Espalion et la vallée d’Olt  
Le Palais Vieux et le Pont Vieux - Espalion
Le Palais Vieux et le Pont Vieux - Espalion

Au nord-est de Rodez, avant de s'enfoncer dans les gorges qu'il a creusées entre Estaing et Entraygues, le Lot coule dans une vallée adossée au versant sud de l'Aubrac. En amont, entre Saint-Laurent et Espalion, la rivière porte toujours son ancien nom d'Olt - on retrouve curieusement ce nom en Roumanie où il est porté par le deuxième plus grand fleuve du pays, affluent du Danube - dont on présume de l'origine celte. Ici les fraises, cultivées jusqu'aux années soixante, étaient parmi les plus réputées de France. De petites maisons à flanc de colline, anciens pressoirs et resserres, témoignent, avec les terrasses et les murets encore visibles, de la culture de la vigne présente dans le paysage jusqu'à ce que la prime à l'arrachage sonne le glas de cette culture. Aujourd'hui, l'élevage bovin est l'activité reine. On trouve aussi des troupeaux de brebis et des champs de céréales (quelques moulins modernisés continuent à moudre le grain), le miel a aussi sa part. Si la transhumance des vaches est bien connue, celle des abeilles existe aussi, de préférence de nuit, entre les garrigues méditerranéennes et le pays d'Olt. La forêt de chênes, de châtaigners, de hêtres, est omniprésente autour des cultures et des pâturages, Tantôt large, tantôt resserrée - ce qui a permis d'y installer des barrages de basse chute tels que Castelnau-Lassouts, Golinhac -, la vallée d'Olt égraine les beaux villages comme des perles autour de son cours, Saint-Laurent, Saint-Geniez, Sainte-Eulalie, Saint-Côme - avec son étrange clocher en vrille. Ces villages d'Olt ont longtemps tiré de l'eau une partie de leurs activités, de la tannerie à l'industrie drapière, en passant par la mouture des céréales. Estaing, à quelques kilomètres an aval, mérite le détour pour ses ruelles et son château. Notez que, la famille d'Estaing - à laquelle appartenait un évêque, un cardinal et un vice-amiral qui s'illustra dans la guerre d'Indépendance des Etats-Unis aux côtés de l'amiral de Grasse - a profondément marqué l'histoire du département.

Villages préservés, ils forment des ensembles architecturaux homogènes et singuliers, comme Saint-Côme bâti autour de son clocher flammé. Située à la jonction du Causse comtal, de la montagne et du Pays d'Olt, Espalion s'est développé sous la protection du château de Calmont-d'Olt. Ensuite, la ville a vécu du commerce, de la transhumance et de son industrie drapière. Son pont, point important sur la route de Saint-Jacques, enjambe le Lot face à un bel hôtel Renaissance. Comme alors, Espalion s'avère encore une cité vivante, agréable à vivre, qui fut, et ce n'est pas sa moindre originalité, la patrie des deux géniaux inventeurs du scaphandre de plongée autonome, un appareil dont Jules Vernes s'inspira, pour l'équipement du capitaine Némo, dans son roman "  20 000 lieues sous les mers  ". Le musée du Scaphandre consacré à l'invention est d'ailleurs étonnant. A ne pas rater, également, à quelques kilomètres d'Espalion, l'église romane de Perse.

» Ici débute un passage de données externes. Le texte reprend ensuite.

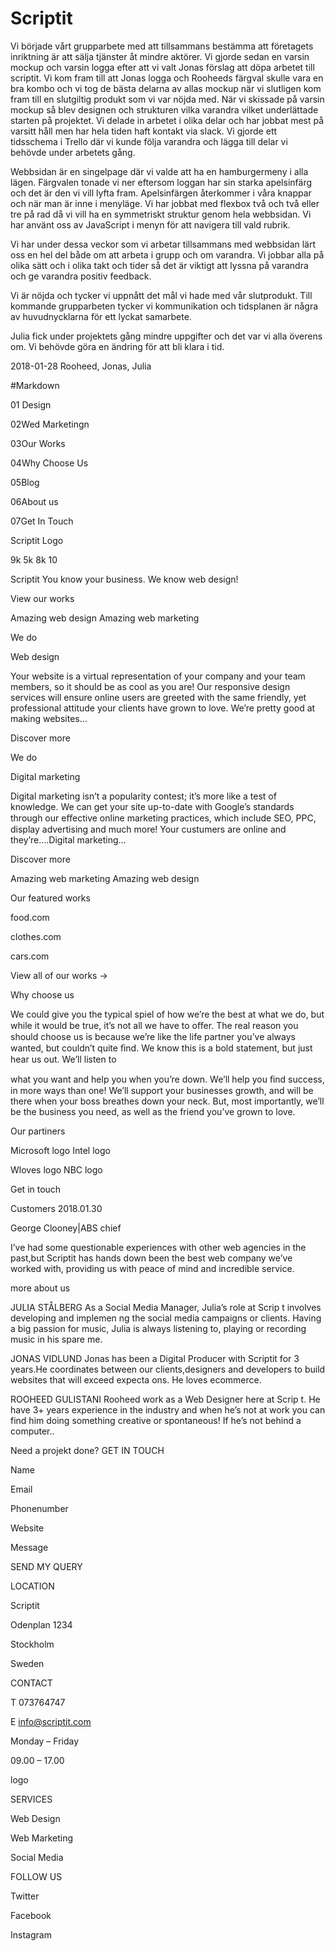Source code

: # Scriptit 
Vi började vårt grupparbete med att tillsammans bestämma att företagets inriktning är att sälja tjänster åt mindre aktörer. Vi gjorde sedan en varsin mockup och varsin logga efter att vi valt Jonas förslag att döpa arbetet till scriptit. Vi kom fram till att Jonas logga och Rooheeds färgval skulle vara en bra kombo och vi tog de bästa delarna av allas mockup när vi slutligen kom fram till en slutgiltig produkt som vi var nöjda med. 
När vi skissade på varsin mockup så blev designen och strukturen vilka varandra vilket underlättade starten på projektet.
Vi delade in arbetet i olika delar och har jobbat mest på varsitt håll men har hela tiden haft kontakt via slack. Vi gjorde ett tidsschema i Trello där vi kunde följa varandra och lägga till delar vi behövde under arbetets gång. 

Webbsidan är en singelpage där vi valde att ha en hamburgermeny i alla lägen. 
Färgvalen tonade vi ner eftersom loggan har sin starka apelsinfärg och det är den vi vill lyfta fram.
Apelsinfärgen återkommer i våra knappar och när man är inne i menyläge. Vi har jobbat med flexbox två och två eller tre på rad då vi vill ha en symmetriskt struktur genom hela webbsidan. Vi har använt oss av JavaScript i menyn för att navigera till vald rubrik.

Vi har under dessa veckor som vi arbetar tillsammans med webbsidan lärt oss en hel del både om att arbeta i grupp och om varandra. Vi jobbar alla på olika sätt och i olika takt och tider så det är viktigt att lyssna på varandra och ge varandra positiv feedback. 

Vi är nöjda och tycker vi uppnått det mål vi hade med vår slutprodukt. Till kommande grupparbeten tycker vi kommunikation och tidsplanen är några av huvudnycklarna för ett lyckat samarbete. 

Julia fick under projektets gång mindre uppgifter och det var vi alla överens om. 
Vi behövde göra en ändring för att bli klara i tid. 


2018-01-28
Rooheed, Jonas, Julia


#Markdown

01 Design

02Wed Marketingn

03Our Works

04Why Choose Us

05Blog

06About us

07Get In Touch

 Scriptit Logo

9k
5k
8k
10


Scriptit
You know your business. We know web design!


View our works


Amazing web design
Amazing web marketing


We do

Web design

Your website is a virtual representation of your company and your team members, so it should be as cool as you are! Our responsive design services will ensure online users are greeted with the same friendly, yet professional attitude your clients have grown to love. We’re pretty good at making websites…

Discover more

We do

Digital marketing

Digital marketing isn’t a popularity contest; it’s more like a test of knowledge. We can get your site up-to-date with Google’s standards through our eﬀective online marketing practices, which include SEO, PPC, display advertising and much more! Your custumers are online and they’re….Digital marketing…

Discover more


Amazing web marketing
Amazing web design


Our featured works

food.com

clothes.com

cars.com


View all of our works →

Why choose us


We could give you the typical spiel of how we’re the best at what we do, but while it would be true, it’s not all we have to oﬀer. The real reason you should choose us is because we’re like the life partner you’ve always wanted, but couldn’t quite ﬁnd. We know this is a bold statement, but just hear us out. We’ll listen to

what you want and help you when you’re down. We’ll help you ﬁnd success, in more ways than one! We’ll support your businesses growth, and will be there when your boss breathes down your neck. But, most importantly, we’ll be the business you need, as well as the friend you’ve grown to love.


Our partiners

Microsoft logo
Intel logo

Wloves logo
NBC logo


Get in touch

Customers
2018.01.30

George Clooney|ABS chief

I’ve had some questionable experiences with other web agencies in the past,but Scriptit has hands down been the best web company we’ve worked with, providing us with peace of mind and incredible service.

more about us

JULIA STÅLBERG
As a Social Media Manager, Julia’s role at Scrip t involves developing and implemen ng the social media campaigns or clients. Having a big passion for music, Julia is always listening to, playing or recording music in his spare me.


JONAS VIDLUND
Jonas has been a Digital Producer with Scriptit for 3 years.He coordinates between our clients,designers and developers to build websites that will exceed expecta ons.
He loves ecommerce.


ROOHEED GULISTANI
Rooheed work as a Web Designer here at Scrip t. He have 3+ years experience in the industry and when he’s not at work you can find him doing something creative
or spontaneous! If he’s not behind a computer.. 

Need a projekt done?
GET IN TOUCH

Name

Email

Phonenumber

Website


Message

SEND MY QUERY




LOCATION


Scriptit

Odenplan 1234

Stockholm

Sweden


CONTACT

T 073764747

E info@scriptit.com

Monday – Friday

09.00 – 17.00


logo


SERVICES

Web Design

Web Marketing

Social Media

FOLLOW US

Twitter

Facebook

Instagram

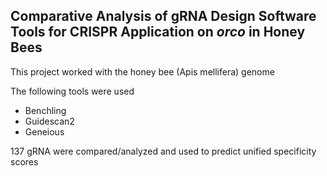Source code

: ## Comparative Analysis of gRNA Design Software Tools for CRISPR Application on *orco* in Honey Bees


This project worked with the honey bee (Apis mellifera) genome 

The following tools were used
- Benchling
- Guidescan2
- Geneious 

137 gRNA were compared/analyzed and used to predict unified specificity scores
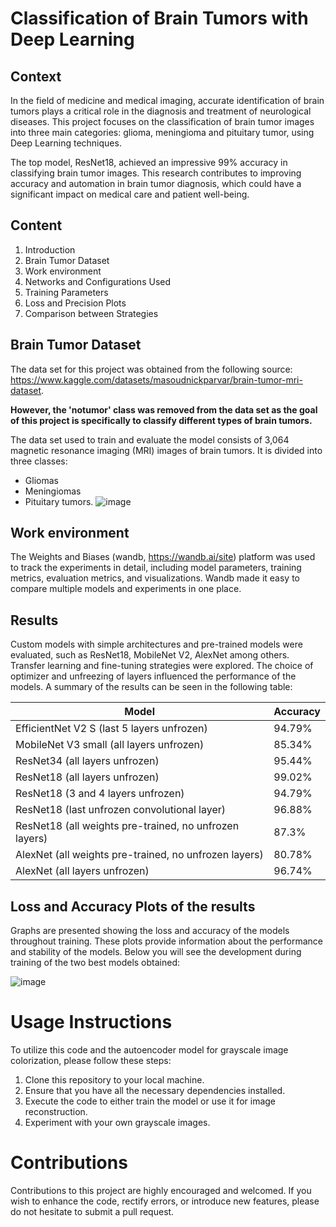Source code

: # Classification of Brain Tumors with Deep Learning

## Context

In the field of medicine and medical imaging, accurate identification of brain tumors plays a critical role in the diagnosis and treatment of neurological diseases. This project focuses on the classification of brain tumor images into three main categories: glioma, meningioma and pituitary tumor, using Deep Learning techniques.

The top model, ResNet18, achieved an impressive 99% accuracy in classifying brain tumor images. This research contributes to improving accuracy and automation in brain tumor diagnosis, which could have a significant impact on medical care and patient well-being.


## Content
1. Introduction
2. Brain Tumor Dataset
3. Work environment
4. Networks and Configurations Used
5. Training Parameters
6. Loss and Precision Plots
7. Comparison between Strategies

## Brain Tumor Dataset
The data set for this project was obtained from the following source: https://www.kaggle.com/datasets/masoudnickparvar/brain-tumor-mri-dataset.

**However, the 'notumor' class was removed from the data set as the goal of this project is specifically to classify different types of brain tumors.**

The data set used to train and evaluate the model consists of 3,064 magnetic resonance imaging (MRI) images of brain tumors. It is divided into three classes:
* Gliomas
* Meningiomas
* Pituitary tumors.
![image](https://github.com/Vicks0712/Deep-Learning-Projects/assets/90756558/208bcc9a-b9a0-4c40-a01d-8eaf33b712c5)


## Work environment
The Weights and Biases (wandb, https://wandb.ai/site) platform was used to track the experiments in detail, including model parameters, training metrics, evaluation metrics, and visualizations. Wandb made it easy to compare multiple models and experiments in one place.

## Results
Custom models with simple architectures and pre-trained models were evaluated, such as ResNet18, MobileNet V2, AlexNet among others. Transfer learning and fine-tuning strategies were explored. The choice of optimizer and unfreezing of layers influenced the performance of the models. A summary of the results can be seen in the following table:

| Model                                          | Accuracy  |
|-----------------------------------------------|-----------|
| EfficientNet V2 S (last 5 layers unfrozen)     | 94.79%    |
| MobileNet V3 small (all layers unfrozen)      | 85.34%    |
| ResNet34 (all layers unfrozen)                | 95.44%    |
| ResNet18 (all layers unfrozen)                | 99.02%    |
| ResNet18 (3 and 4 layers unfrozen)            | 94.79%    |
| ResNet18 (last unfrozen convolutional layer)  | 96.88%    |
| ResNet18 (all weights pre-trained, no unfrozen layers) | 87.3% |
| AlexNet (all weights pre-trained, no unfrozen layers)   | 80.78%   |
| AlexNet (all layers unfrozen)                 | 96.74%    |


## Loss and Accuracy Plots of the results
Graphs are presented showing the loss and accuracy of the models throughout training. These plots provide information about the performance and stability of the models. Below you will see the development during training of the two best models obtained:

![image](https://github.com/Vicks0712/Deep-Learning-Projects/assets/90756558/f261b208-4bb6-4a02-b291-21db8a51af03)


# Usage Instructions

To utilize this code and the autoencoder model for grayscale image colorization, please follow these steps:

1. Clone this repository to your local machine.
2. Ensure that you have all the necessary dependencies installed.
3. Execute the code to either train the model or use it for image reconstruction.
4. Experiment with your own grayscale images.

# Contributions

Contributions to this project are highly encouraged and welcomed. If you wish to enhance the code, rectify errors, or introduce new features, please do not hesitate to submit a pull request.
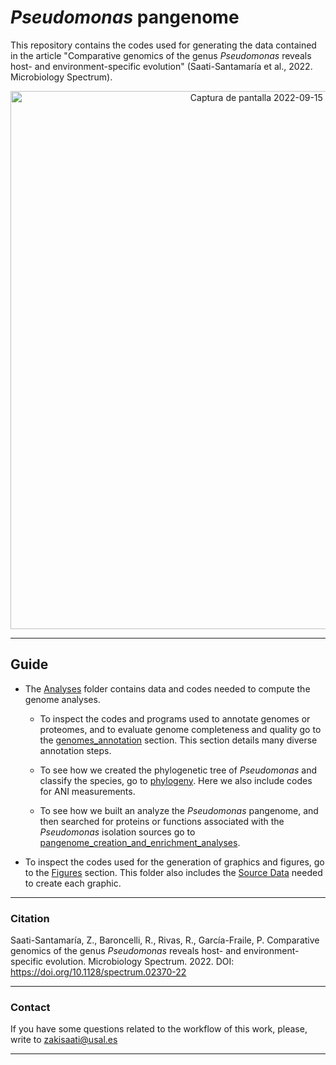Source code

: # _Pseudomonas_ pangenome
This repository contains the codes used for generating the data contained in the article "Comparative genomics of the genus _Pseudomonas_ reveals host- and environment-specific evolution" (Saati-Santamaría et al., 2022. Microbiology Spectrum).

<p align="center">
 
 <img width="861" alt="Captura de pantalla 2022-09-15 a las 9 53 30" src="https://user-images.githubusercontent.com/50806485/190356913-2fe51558-4c36-462b-b286-7c154a29f4ef.png">



---
## Guide
- The [Analyses](./analyses/) folder contains data and codes needed to compute the genome analyses.
  
  - To inspect the codes and programs used to annotate genomes or proteomes, and to evaluate genome completeness and quality go to the [genomes_annotation](./analyses/genomes_annotation.md) section. This section details many diverse annotation steps.

  - To see how we created the phylogenetic tree of _Pseudomonas_ and classify the species, go to [phylogeny](./analyses/phylogeny.md). Here we also include codes for ANI measurements.

  - To see how we built an analyze the _Pseudomonas_ pangenome, and then searched for proteins or functions associated with the _Pseudomonas_ isolation sources go to [pangenome_creation_and_enrichment_analyses](./analyses/pangenome_creation_and_enrichment_analyses.md). 

- To inspect the codes used for the generation of graphics and figures, go to the [Figures](./Figures/figures.md) section. This folder also includes the [Source Data](./Figures/Source_data) needed to create each graphic.

---

### Citation
Saati-Santamaría, Z., Baroncelli, R., Rivas, R., García-Fraile, P. Comparative genomics of the genus _Pseudomonas_ reveals host- and environment-specific evolution. Microbiology Spectrum. 2022. DOI: https://doi.org/10.1128/spectrum.02370-22 


---

### Contact

If you have some questions related to the workflow of this work, please, write to zakisaati@usal.es
  
----
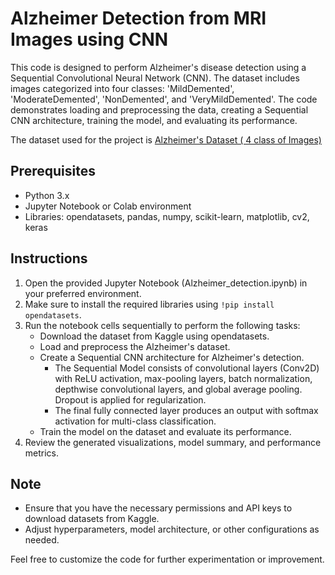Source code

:# Alzheimer Detection from MRI Images using CNN

This code is designed to perform Alzheimer's disease detection using a Sequential Convolutional Neural Network (CNN). The dataset includes images categorized into four classes: 'MildDemented', 'ModerateDemented', 'NonDemented', and 'VeryMildDemented'. The code demonstrates loading and preprocessing the data, creating a Sequential CNN architecture, training the model, and evaluating its performance.


The dataset used for the project is [Alzheimer's Dataset ( 4 class of Images)](https://www.kaggle.com/datasets/tourist55/alzheimers-dataset-4-class-of-images)
## Prerequisites
- Python 3.x
- Jupyter Notebook or Colab environment
- Libraries: opendatasets, pandas, numpy, scikit-learn, matplotlib, cv2, keras

## Instructions
1. Open the provided Jupyter Notebook (Alzheimer_detection.ipynb) in your preferred environment.
2. Make sure to install the required libraries using `!pip install opendatasets`.
3. Run the notebook cells sequentially to perform the following tasks:
    - Download the dataset from Kaggle using opendatasets.
    - Load and preprocess the Alzheimer's dataset.
    - Create a Sequential CNN architecture for Alzheimer's detection.
        - The Sequential Model consists of convolutional layers (Conv2D) with ReLU activation, max-pooling layers, batch normalization, depthwise convolutional layers, and global average pooling. Dropout is applied for regularization.
        - The final fully connected layer produces an output with softmax activation for multi-class classification.
    - Train the model on the dataset and evaluate its performance.
4. Review the generated visualizations, model summary, and performance metrics.

## Note
- Ensure that you have the necessary permissions and API keys to download datasets from Kaggle.
- Adjust hyperparameters, model architecture, or other configurations as needed.

Feel free to customize the code for further experimentation or improvement.

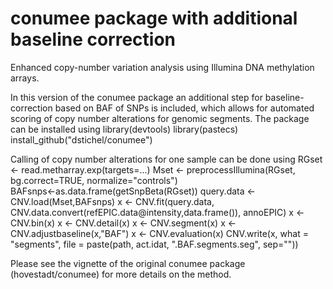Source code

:conumee package with additional baseline correction
================

Enhanced copy-number variation analysis using Illumina DNA methylation arrays.

In this version of the conumee package an additional step for baseline-correction based on BAF of SNPs is included, which allows for automated scoring of copy number alterations for genomic segments. The package can be installed using
library(devtools)
library(pastecs)
install_github("dstichel/conumee")

Calling of copy number alterations for one sample can be done using
RGset <- read.metharray.exp(targets=...)
Mset <- preprocessIllumina(RGset, bg.correct=TRUE, normalize="controls")            
BAFsnps<-as.data.frame(getSnpBeta(RGset))
query.data <- CNV.load(Mset,BAFsnps)
x <- CNV.fit(query.data, CNV.data.convert(refEPIC.data@intensity,data.frame()), annoEPIC)
x <- CNV.bin(x)
x <- CNV.detail(x) 
x <- CNV.segment(x)
x <- CNV.adjustbaseline(x,"BAF")
x <- CNV.evaluation(x)
CNV.write(x, what = "segments", file = paste(path, act.idat, ".BAF.segments.seg", sep=""))
 
Please see the vignette of the original conumee package (hovestadt/conumee) for more details on the method.
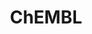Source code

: ---
layout: default
bigquery: https://console.cloud.google.com/bigquery?p=patents-public-data&d=ebi_chembl&page=dataset
citation: '"The ChEMBL database in 2017." Anna Gaulton, Anne Hersey, Michał Nowotka,
  A Patrícia Bento, Jon Chambers, David Mendez, Prudence Mutowo, Francis Atkinson,
  Louisa J Bellis, Elena Cibrián-Uhalte, Mark Davies, Nathan Dedman, Anneli Karlsson,
  María Paula Magariños, John P Overington, George Papadatos, Ines Smit, Andrew R
  Leach Nucleic acids Research (2017) 45 (Database Issue), D945-D954'
contributors: European Bioinformatics Institute
cost: None
description: ChEMBL Data is a manually curated database of small molecules used in
  drug discovery, including information about existing patented drugs.
documentation: 'schema: https://www.ebi.ac.uk/chembl/db_schema


  '
last_edit: Mon, 04 Apr 2022 19:07:30 GMT
location: https://console.cloud.google.com/marketplace/product/google_patents_public_datasets/chembl
maintained_by: EMBL-EBI, an outstation of European Molecular Biology Laboratory
related_publications: '

  ChEMBL: towards direct deposition of bioassay data.


  Mendez D, Gaulton A, Bento AP, Chambers J, De Veij M, Félix E, Magariños MP, Mosquera
  JF, Mutowo P, Nowotka M, Gordillo-Marañón M, Hunter F, Junco L, Mugumbate G, Rodriguez-Lopez
  M, Atkinson F, Bosc N, Radoux CJ, Segura-Cabrera A, Hersey A, Leach AR.


  — Nucleic Acids Res. 2019; 47(D1):D930-D940. doi: 10.1093/nar/gky1075

  '
schema_fields: '[''l1'', ''bao_endpoint'', ''status'', ''sitecomp_id'', ''entity_type'',
  ''acd_most_bpka'', ''oral'', ''assay_category'', ''year'', ''delist_flag'', ''direct_interaction'',
  ''parent_molregno'', ''upper_value'', ''ddd_value'', ''mol_irac_id'', ''molfile'',
  ''prodrug'', ''assay_strain'', ''comments'', ''job_id'', ''assay_type'', ''activity_id'',
  ''who_name'', ''parenteral'', ''mecref_id'', ''max_phase'', ''sequence'', ''name'',
  ''protein_class_synonym'', ''ref_id'', ''downgraded'', ''formulation_id'', ''mol_atc_id'',
  ''updated_on'', ''related_tid'', ''l3'', ''description'', ''parent_type'', ''withdrawn_class'',
  ''source_domain_id'', ''ddd_admr'', ''go_id'', ''ad_type'', ''sequence_md5sum'',
  ''mechanism_comment'', ''molregno'', ''stem_class'', ''parent_go_id'', ''text_value'',
  ''volume'', ''patent_expire_date'', ''cx_logd'', ''cidx'', ''l5'', ''hba_lipinski'',
  ''l8'', ''target_mapping'', ''parameter_type'', ''assay_param_id'', ''activity_comment'',
  ''l2'', ''targcomp_id'', ''acd_logp'', ''domain_type'', ''level4'', ''pref_name'',
  ''bto_id'', ''db_source'', ''value'', ''published_units'', ''drugind_id'', ''std_act_id'',
  ''potential_duplicate'', ''country'', ''standard_text_value'', ''published_type'',
  ''activity_count'', ''creation_date'', ''warnref_id'', ''comp_go_id'', ''enzyme_tid'',
  ''relationship_type'', ''psa'', ''assay_id'', ''curated_by'', ''warning_type'',
  ''stat'', ''frac_class_id'', ''cell_source_tax_id'', ''bao_id'', ''domain_id'',
  ''warning_year'', ''hrac_class_id'', ''parent_id'', ''previous_company'', ''component_type'',
  ''molsyn_id'', ''publication_number'', ''standard_type'', ''toid'', ''heavy_atoms'',
  ''therapeutic_flag'', ''qudt_units'', ''ddd_units'', ''standard_flag'', ''standard_value'',
  ''num_lipinski_ro5_violations'', ''atc_code'', ''src_assay_id'', ''last_page'',
  ''normal_range_max'', ''l7'', ''standard_inchi'', ''assay_tissue'', ''label'', ''hrac_code'',
  ''assay_desc'', ''cl_lincs_id'', ''mec_id'', ''caloha_id'', ''drug_record_id'',
  ''irac_class_id'', ''mc_tax_id'', ''warning_id'', ''mw_monoisotopic'', ''full_mwt'',
  ''met_id'', ''assay_organism'', ''path'', ''curation_comment'', ''met_conversion'',
  ''target_desc'', ''record_id'', ''assay_source'', ''start_position'', ''res_stem_id'',
  ''src_compound_id'', ''topical'', ''oc_id'', ''binding_site_comment'', ''journal'',
  ''homologue'', ''ass_cls_map_id'', ''withdrawn_year'', ''class_type'', ''strength'',
  ''irac_code'', ''pubmed_id'', ''confidence'', ''component_id'', ''version'', ''short_name'',
  ''ref_url'', ''substrate_record_id'', ''cell_ontology_id'', ''isoform'', ''uo_units'',
  ''actsm_id'', ''le'', ''level5'', ''ddd_comment'', ''active_molregno'', ''mol_hrac_id'',
  ''species_group_flag'', ''src_short_name'', ''metabolite_record_id'', ''compd_id'',
  ''rgid'', ''molecule_type'', ''mc_target_name'', ''cpd_str_alert_id'', ''l4'', ''prediction_method'',
  ''normal_range_min'', ''log_id'', ''assay_test_type'', ''usan_stem_definition'',
  ''organism'', ''mesh_heading'', ''aromatic_rings'', ''max_phase_for_ind'', ''cell_description'',
  ''ref_type'', ''nda_type'', ''black_box_warning'', ''authors'', ''dosed_ingredient'',
  ''co_stem_id'', ''indication_class'', ''type'', ''targrel_id'', ''subgroup'', ''alert_name'',
  ''compsyn_id'', ''site_residues'', ''usan_substem'', ''natural_product'', ''standard_inchi_key'',
  ''pathway_key'', ''withdrawn_flag'', ''lle'', ''smid'', ''ap_id'', ''indref_id'',
  ''tax_id'', ''withdrawn_country'', ''syn_type'', ''molecular_mechanism'', ''patent_id'',
  ''availability_type'', ''standard_relation'', ''compound_key'', ''met_comment'',
  ''usan_year'', ''assay_tax_id'', ''compound_name'', ''withdrawn_reason'', ''hbd_lipinski'',
  ''published_relation'', ''site_name'', ''annotation'', ''cell_id'', ''abstract'',
  ''units'', ''company'', ''result_flag'', ''aidx'', ''assay_subcellular_fraction'',
  ''relationship'', ''level3'', ''action_type'', ''usan_stem'', ''innovator_company'',
  ''cellosaurus_id'', ''cx_most_bpka'', ''variant_id'', ''comp_class_id'', ''src_id'',
  ''issue'', ''trade_name'', ''mutation'', ''set_name'', ''assay_class_id'', ''cx_most_apka'',
  ''orig_description'', ''usan_stem_id'', ''end_position'', ''mechanism_of_action'',
  ''biocomp_id'', ''molecular_species'', ''assay_cell_type'', ''num_alerts'', ''definition'',
  ''synonyms'', ''alogp'', ''stem'', ''mw_freebase'', ''disease_efficacy'', ''protein_class_desc'',
  ''title'', ''domain_description'', ''drug_product_flag'', ''warning_country'', ''acd_logd'',
  ''sei'', ''class_level'', ''acd_most_apka'', ''confidence_score'', ''cx_logp'',
  ''warning_class'', ''patent_no'', ''first_approval'', ''route'', ''frac_code'',
  ''major_class'', ''parameter_value'', ''patent_use_code'', ''helm_notation'', ''ro3_pass'',
  ''active_ingredient'', ''metref_id'', ''relationship_desc'', ''drug_substance_flag'',
  ''mc_target_type'', ''level3_description'', ''published_value'', ''warning_description'',
  ''level4_description'', ''updated_by'', ''tissue_id'', ''db_version'', ''level1_description'',
  ''first_in_class'', ''bei'', ''clo_id'', ''efo_id'', ''prod_pat_id'', ''level1'',
  ''tid'', ''approval_date'', ''tid_fixed'', ''cell_name'', ''product_id'', ''domain_name'',
  ''priority'', ''uberon_id'', ''applicant_full_name'', ''alert_set_id'', ''num_ro5_violations'',
  ''protein_class_id'', ''structure_type'', ''hbd'', ''enzyme_name'', ''alert_id'',
  ''src_description'', ''source'', ''research_stem'', ''cell_source_tissue'', ''standard_upper_value'',
  ''target_type'', ''mc_target_accession'', ''pathway_id'', ''first_page'', ''efo_term'',
  ''last_active'', ''pchembl_value'', ''accession'', ''inorganic_flag'', ''bao_format'',
  ''dosage_form'', ''mc_organism'', ''chembl_id'', ''selectivity_comment'', ''tbl'',
  ''who_extra'', ''level2'', ''doi'', ''doc_id'', ''submission_date'', ''rtb'', ''protclasssyn_id'',
  ''component_synonym'', ''hba'', ''ddd_id'', ''polymer_flag'', ''qed_weighted'',
  ''standard_units'', ''ingredient'', ''data_validity_comment'', ''doc_type'', ''predbind_id'',
  ''l6'', ''full_molformula'', ''smarts'', ''chebi_par_id'', ''entity_id'', ''mesh_id'',
  ''idx'', ''relation'', ''cell_source_organism'', ''mol_frac_id'', ''aspect'', ''site_id'',
  ''chirality'', ''ridx'', ''level2_description'', ''as_id'', ''canonical_smiles'']'
shortname: chembl
tags:
- biotechnology
- health
- chemical
- bioinformatics
- medical
terms_of_use: CC BY-SA 3.0
title: ChEMBL
uuid: e232a192-965c-4ec9-904c-155b6dfe56c5
---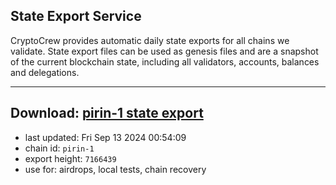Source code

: ## State Export Service
CryptoCrew provides automatic daily state exports for all chains we validate. State export files can be used as genesis files and are a snapshot of the current blockchain state, including all validators, accounts, balances and delegations.

---
**Download: [pirin-1 state export](https://dl-eu2.ccvalidators.com/SERVICE/nolus/pirin-1_export_7166439.json)**
---

- last updated: Fri Sep 13 2024 00:54:09
- chain id: `pirin-1`
- export height: `7166439`
- use for: airdrops, local tests, chain recovery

Considérée comme la capitale du jeu de quilles de huit en Aveyron, Espalion détient, sur son esplanade longeant le Lot, une statue qui représente un quilleur exprimant toute l'importance apportée à cette discipline dans la ville.

La Couvertoirade 

A l'extrême sud-est du département, au coeur d'un paysage minéral en plein Causse du Larzac, La Couvertoirade s'impose comme un impressionnant exemple d'architecture défensive, resté dans un parfait état de conservation. Le village, qui passa aux mains des Templiers au XIIe siècle, dépendait de la commanderie de Sainte-Eulalie-de-Cernon et fut fortifié au milieu du XVe siècle. L'ensemble médiéval semble avoir été préservé de toute évolution récente par ses murailles intactes. Vous pénètrerez dans l'enceinte par l'ancienne porte fortifiée, les ruelles se croisent et passent parmi les maisons des XIVe et XVe siècles, devant les beaux hôtels du XVIIe siècle. On a une belle vue d'ensemble depuis les courtines des remparts, le village est dominé par l'ancien château, en partie détruit, et par l'église du XIVe siècle, à laquelle on accède par un escalier taillé dans la roche. Sur le côté, le petit cimetière primitif montre un ensemble de stèles discoïdales. Ces stèles font l'objet d'études et connaissent leur spécialiste, Robert Aussibal, un auteur qui officia aussi aux caves de Roquefort. Mystérieuse dans le calme de l'hiver, austère sous la neige, La Couvertoirade s'éveille au printemps d'échoppes et de boutiques qui lui donnent un air de foire médiévale. Bien que ce site ne soit pas la commanderie des lieux des Templiers qui occupaient le Larzac, il reste probablement celui qui en a conservé toute sa force.

Laguiole et l’Aubrac  
Aubrac.
Aubrac.

Au nord de l'Aveyron, les paysages de l'Aubrac laissent un sentiment d'infini et de plénitude. Ce massif volcanique qui précède ceux de l'Auvergne est constitué de reliefs émoussés et de plateaux. Les pâturages et les forêts alternent, l'Aubrac est parcouru des drailles, ces chemins en creux, délimités par des murets de pierre, qu'empruntaient les troupeaux en transhumance. De ses hauteurs dévalent les boraldes, les ruisseaux qui se jettent, au Sud, dans le Lot. Au blanc de l'hiver succèdent l'éclat du printemps et la lumière de l'été. L'Aubrac est le pays des burons, les maisons de vachers, et des troupeaux de vaches aubrac, cette bête à la robe couleur miel et aux yeux ourlés de noir. Ponctuant ces terres arides mais riches d'une flore unique, quelques villages de montagne et le bourg de Laguiole.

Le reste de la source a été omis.